Joan Didion is one of my favorite writers. Her prose is magic, regardless of the subject matter. So when I came across her non-fiction book Miami recently at a used bookstore it was a must have.
I was born and raised in Miami, the son of Cuban immigrants. I'm a first generation American and am strongly defined my the culture I grew up in, which, in turn, was still very deeply rooted in the norms of life and living in Cuba.
Didion's book attempts to capture the dichotomy of living in Miami, an American city, after Fidel Castro's revolution in Cuba sent thousands of exiles, Cubans who never wanted to emigrate in the first place, there to live in the late 1950s and on. So many Cubans, in fact, that the majority of the population in Miami by the end of the 1970s was Cuban.

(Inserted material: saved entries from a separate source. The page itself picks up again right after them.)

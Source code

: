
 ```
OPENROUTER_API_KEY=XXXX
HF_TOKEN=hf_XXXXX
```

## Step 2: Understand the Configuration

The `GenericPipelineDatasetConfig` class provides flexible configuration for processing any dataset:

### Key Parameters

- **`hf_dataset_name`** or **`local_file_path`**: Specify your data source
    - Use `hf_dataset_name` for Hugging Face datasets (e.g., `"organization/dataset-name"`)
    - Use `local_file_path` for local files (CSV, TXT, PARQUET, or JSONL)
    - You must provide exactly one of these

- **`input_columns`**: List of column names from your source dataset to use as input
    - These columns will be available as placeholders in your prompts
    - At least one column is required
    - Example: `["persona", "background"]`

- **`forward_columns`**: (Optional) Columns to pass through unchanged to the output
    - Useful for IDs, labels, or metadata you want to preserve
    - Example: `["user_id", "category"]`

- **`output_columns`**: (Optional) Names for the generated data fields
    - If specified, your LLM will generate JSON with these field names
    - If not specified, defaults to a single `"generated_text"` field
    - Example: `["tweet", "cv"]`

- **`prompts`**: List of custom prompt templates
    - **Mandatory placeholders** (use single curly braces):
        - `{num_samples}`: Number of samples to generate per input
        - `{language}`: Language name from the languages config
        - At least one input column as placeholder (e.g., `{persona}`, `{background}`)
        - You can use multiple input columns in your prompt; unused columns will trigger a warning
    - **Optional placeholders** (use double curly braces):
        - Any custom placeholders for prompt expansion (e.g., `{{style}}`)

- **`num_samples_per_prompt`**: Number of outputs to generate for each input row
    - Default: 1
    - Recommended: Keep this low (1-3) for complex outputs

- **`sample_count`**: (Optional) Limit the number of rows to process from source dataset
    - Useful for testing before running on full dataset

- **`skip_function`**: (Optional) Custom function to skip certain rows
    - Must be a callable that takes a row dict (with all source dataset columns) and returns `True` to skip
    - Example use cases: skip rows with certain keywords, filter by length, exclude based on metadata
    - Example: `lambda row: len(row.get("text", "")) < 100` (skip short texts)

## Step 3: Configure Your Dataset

Didion does an amazing job capturing Miami during the Reagan years. The book was researched and written in the 1980s so much of the book revolves around the Miami characters and events of the time: Jorge Mas Canosa, Xavier Suarez, Raul Masvidal, Reagan himself, Orlando Bosch, and the list goes on.
This was my Miami. I was a teenager there in the 1980s, coming into my own ideas, not my parents' or the community's, about being Cuban American, about Castro, about la lucha, and el exilio. This book takes me back and gives plenty of new perspective and history I was too young to understand or even know about.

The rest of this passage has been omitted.